• _WORK INSTRUCTIONS_:
What lines in the entries hold the string "base"? List them.

• _SOURCE DATA_:
···

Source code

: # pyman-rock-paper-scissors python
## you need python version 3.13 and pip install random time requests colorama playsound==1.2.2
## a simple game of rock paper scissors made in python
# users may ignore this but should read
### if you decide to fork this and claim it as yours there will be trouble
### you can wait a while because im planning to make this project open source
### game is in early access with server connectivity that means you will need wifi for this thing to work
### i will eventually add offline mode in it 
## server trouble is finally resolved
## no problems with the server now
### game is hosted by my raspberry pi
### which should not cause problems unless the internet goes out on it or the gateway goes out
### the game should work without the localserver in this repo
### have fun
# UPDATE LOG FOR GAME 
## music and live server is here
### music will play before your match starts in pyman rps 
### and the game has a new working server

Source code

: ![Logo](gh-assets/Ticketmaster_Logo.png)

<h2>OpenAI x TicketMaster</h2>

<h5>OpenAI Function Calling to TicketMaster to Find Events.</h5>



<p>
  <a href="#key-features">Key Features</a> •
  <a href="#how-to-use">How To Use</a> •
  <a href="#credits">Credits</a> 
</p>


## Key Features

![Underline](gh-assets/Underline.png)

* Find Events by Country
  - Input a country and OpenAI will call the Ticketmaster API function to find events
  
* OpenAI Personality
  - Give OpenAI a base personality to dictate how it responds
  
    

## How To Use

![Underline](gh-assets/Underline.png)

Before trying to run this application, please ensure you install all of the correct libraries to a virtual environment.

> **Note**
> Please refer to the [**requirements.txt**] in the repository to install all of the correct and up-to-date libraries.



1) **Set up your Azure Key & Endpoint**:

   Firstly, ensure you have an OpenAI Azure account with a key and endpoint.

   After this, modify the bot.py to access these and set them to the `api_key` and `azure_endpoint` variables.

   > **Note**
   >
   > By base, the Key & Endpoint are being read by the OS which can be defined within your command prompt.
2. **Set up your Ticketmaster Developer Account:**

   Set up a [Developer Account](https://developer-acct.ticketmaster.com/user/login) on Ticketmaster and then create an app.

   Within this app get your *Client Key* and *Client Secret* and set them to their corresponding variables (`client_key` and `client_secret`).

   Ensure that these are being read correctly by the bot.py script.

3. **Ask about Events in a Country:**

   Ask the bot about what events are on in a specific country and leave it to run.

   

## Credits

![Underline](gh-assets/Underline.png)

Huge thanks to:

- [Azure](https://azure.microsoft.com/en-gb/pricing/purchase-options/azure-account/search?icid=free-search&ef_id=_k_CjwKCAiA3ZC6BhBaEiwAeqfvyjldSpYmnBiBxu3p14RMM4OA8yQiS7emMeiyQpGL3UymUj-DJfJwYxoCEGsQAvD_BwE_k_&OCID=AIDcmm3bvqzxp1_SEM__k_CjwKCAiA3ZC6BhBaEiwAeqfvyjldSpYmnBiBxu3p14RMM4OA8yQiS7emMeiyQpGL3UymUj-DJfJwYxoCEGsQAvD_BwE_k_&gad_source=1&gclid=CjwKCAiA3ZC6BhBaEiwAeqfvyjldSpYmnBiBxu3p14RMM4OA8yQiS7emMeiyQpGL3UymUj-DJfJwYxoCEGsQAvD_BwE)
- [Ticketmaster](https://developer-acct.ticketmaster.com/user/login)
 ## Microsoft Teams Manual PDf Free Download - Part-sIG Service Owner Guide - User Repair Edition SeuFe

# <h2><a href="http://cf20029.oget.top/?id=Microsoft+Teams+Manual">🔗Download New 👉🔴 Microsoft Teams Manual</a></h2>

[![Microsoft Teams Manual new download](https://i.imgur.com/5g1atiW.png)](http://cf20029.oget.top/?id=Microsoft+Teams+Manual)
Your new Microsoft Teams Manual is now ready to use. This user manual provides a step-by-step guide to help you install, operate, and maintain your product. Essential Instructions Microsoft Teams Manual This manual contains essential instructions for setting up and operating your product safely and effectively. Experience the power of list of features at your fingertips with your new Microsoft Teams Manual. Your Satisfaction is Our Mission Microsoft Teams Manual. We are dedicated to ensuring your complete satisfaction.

···

• _TASK SOLUTION_:
  - Give OpenAI a base personality to dictate how it responds
   > By base, the Key & Endpoint are being read by the OS which can be defined within your command prompt.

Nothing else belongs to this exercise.